If you enjoy the company of stilt-legged shorebirds, shimmering fish, whispering cattails, and charming woodland critters, if you enjoy the feel of the sunlight dancing across your back, then you might be well-suited to the life of a pond.


Then again, a pond’s life is not as copasetic as long had been the case. Long, in this case, being in the order of billions of years. Really, that’s quite long enough to pull quite an act together. Ponds, as an important part of the entire wetlands system, became efficient biomes that formed, were filled in, froze, thawed, were buried under, and sometimes they were left behind by retreating glaciers. Millennia of practice taught ponds to attract all the creatures necessary to create a little world that could support itself, in abundance, while filtering the water, taking carbon out of the air, mitigating the effects of destructive flooding, and creating more land for the plants and animals that preferred a dryer climate.

Nowadays, however, there is just too much to do. Not only was there the old work, recycling all of the dying into new life, but the human population surrounding a pond is now pouring in extra work that needs to be done—pronto! By covering up so much space with buildings and roads, filling in millions of ponds in the process, there is at the same time more material running off into fewer ponds. Then the humans are tossing extra nitrogen and phosphorus onto the land, too much of which is immediately washed into ponds and other bodies of water before it ever does the work humans intend for it. Instead, it is left for the ponds to process, on top of all the other work it had been assigned to do for the previous millennia. The stress of life as a pond these days will kill you.

Yes, a pond has a little extra capacity, but that level is being quickly exceeded. This is a process called eutrophication—too much of a good thing. By pumping too much nitrogen and phosphorus into you, your life as a pond becomes overwhelmed with plant life. The plants, especially fast-expanding creatures like algae, love the extra nutrients. They multiply enormously – blocking out light to the rest of the pond – then die in the normal course of things and are eaten up by bacteria that use all your available oxygen in the process, suffocating the animal life that once entertained your waters.

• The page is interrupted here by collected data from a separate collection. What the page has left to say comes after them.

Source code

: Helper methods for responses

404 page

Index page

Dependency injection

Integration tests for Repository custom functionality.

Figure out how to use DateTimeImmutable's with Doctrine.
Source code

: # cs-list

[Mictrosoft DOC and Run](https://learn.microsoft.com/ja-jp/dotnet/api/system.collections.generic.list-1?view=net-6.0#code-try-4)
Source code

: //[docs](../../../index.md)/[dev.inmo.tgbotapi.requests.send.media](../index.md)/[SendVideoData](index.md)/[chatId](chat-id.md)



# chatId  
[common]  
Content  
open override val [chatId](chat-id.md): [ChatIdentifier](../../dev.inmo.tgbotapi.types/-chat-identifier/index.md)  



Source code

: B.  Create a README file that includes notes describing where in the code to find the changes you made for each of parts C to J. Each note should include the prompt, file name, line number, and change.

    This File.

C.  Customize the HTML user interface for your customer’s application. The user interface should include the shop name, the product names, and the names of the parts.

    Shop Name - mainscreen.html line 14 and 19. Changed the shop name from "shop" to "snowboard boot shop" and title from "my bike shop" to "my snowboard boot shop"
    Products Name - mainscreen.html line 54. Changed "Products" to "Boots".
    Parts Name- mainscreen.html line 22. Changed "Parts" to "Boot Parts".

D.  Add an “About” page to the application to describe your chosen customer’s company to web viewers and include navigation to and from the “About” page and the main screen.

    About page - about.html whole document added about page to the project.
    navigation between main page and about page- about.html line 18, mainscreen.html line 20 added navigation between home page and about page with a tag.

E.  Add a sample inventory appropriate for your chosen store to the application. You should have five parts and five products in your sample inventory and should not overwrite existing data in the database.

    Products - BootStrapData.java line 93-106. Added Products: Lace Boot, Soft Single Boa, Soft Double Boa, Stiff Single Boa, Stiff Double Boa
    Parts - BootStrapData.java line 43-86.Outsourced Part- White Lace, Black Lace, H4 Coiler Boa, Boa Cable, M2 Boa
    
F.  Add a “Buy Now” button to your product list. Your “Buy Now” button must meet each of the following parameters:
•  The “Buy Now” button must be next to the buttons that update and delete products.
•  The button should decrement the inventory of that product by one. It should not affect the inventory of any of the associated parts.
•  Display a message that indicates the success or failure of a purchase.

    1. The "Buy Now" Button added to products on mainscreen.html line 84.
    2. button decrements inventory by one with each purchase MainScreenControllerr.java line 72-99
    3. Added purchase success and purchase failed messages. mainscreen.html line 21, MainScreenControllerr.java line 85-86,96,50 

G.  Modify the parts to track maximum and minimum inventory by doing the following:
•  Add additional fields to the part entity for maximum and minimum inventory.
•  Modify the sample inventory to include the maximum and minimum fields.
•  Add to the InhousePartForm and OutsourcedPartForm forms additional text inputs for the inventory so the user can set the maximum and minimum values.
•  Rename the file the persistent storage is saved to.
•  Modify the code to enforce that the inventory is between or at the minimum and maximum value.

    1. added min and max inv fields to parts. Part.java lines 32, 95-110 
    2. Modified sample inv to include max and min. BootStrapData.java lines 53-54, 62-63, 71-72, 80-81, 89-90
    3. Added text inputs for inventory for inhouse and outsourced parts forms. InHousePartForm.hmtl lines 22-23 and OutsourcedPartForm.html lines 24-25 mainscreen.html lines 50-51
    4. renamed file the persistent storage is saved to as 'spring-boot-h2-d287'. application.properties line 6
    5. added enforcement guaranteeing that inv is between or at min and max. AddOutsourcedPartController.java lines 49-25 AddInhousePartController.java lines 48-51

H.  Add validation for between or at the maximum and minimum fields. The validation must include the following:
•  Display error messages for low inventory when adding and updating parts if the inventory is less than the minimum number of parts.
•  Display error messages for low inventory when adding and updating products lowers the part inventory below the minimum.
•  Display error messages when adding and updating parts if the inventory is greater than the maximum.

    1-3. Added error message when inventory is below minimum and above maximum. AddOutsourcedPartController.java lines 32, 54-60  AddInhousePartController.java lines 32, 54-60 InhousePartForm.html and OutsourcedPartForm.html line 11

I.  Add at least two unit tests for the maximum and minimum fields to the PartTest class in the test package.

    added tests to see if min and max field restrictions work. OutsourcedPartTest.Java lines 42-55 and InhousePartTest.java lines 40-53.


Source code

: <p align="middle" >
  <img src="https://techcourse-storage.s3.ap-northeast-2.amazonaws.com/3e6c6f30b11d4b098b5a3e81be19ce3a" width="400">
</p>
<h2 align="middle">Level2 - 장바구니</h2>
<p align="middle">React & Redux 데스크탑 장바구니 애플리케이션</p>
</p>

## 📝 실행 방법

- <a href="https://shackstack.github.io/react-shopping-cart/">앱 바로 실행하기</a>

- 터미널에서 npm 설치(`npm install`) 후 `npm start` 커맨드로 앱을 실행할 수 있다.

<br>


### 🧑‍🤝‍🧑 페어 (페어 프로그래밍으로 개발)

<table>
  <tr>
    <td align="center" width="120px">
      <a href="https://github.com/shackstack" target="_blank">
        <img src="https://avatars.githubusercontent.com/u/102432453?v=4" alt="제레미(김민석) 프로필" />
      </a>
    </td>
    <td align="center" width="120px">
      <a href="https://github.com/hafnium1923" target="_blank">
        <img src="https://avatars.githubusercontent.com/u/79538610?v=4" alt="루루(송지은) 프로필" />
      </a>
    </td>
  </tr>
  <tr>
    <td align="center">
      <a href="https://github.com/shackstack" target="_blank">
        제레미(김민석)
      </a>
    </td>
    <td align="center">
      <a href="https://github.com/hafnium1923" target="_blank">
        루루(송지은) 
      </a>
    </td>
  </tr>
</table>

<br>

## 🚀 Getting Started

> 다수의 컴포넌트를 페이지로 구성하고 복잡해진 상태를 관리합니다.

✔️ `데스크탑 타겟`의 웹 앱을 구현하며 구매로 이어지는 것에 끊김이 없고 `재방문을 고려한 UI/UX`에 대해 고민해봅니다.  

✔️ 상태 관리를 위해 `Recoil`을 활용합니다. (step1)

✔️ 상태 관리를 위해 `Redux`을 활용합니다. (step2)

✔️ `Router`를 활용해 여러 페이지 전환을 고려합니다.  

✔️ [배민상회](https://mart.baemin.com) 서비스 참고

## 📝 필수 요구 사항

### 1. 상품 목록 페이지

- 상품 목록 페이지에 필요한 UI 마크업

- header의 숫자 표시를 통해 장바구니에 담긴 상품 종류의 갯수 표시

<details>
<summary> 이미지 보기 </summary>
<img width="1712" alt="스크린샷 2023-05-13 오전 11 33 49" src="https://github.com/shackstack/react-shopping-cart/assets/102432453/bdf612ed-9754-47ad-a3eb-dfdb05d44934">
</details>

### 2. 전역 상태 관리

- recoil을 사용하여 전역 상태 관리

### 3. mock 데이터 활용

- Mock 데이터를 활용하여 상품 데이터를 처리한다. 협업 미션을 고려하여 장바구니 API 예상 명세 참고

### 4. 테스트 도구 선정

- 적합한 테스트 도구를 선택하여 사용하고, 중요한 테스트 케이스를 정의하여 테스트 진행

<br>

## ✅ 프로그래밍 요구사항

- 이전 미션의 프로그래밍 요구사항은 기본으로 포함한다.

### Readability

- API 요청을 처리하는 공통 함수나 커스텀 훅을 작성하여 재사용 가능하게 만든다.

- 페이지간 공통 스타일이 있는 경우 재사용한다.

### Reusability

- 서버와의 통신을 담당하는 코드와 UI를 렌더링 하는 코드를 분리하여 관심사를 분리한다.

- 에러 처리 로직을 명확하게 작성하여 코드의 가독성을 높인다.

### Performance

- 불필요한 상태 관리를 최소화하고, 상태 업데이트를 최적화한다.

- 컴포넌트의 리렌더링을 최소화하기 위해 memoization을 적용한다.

Ponds aren’t the only place eutrophication happens. You hear about algae blooms in coastal waters that kill marine life in the area from oxygen starvation as well. But as a pond you also have to be concerned about humans using up too much of the local water for their agriculture, or an engineer condemning you to be filled in, or human practices that cause you to become inhospitably salty. If you are downwind from a coal plant, the rain that was once so refreshing now falls on you full of acid and mercury, making you crystal clear—but completely dead.

No, life ain’t easy for a pond, and you had begun to give up hope, but then a group of folks came to your banks one day and offered to do what they could to help.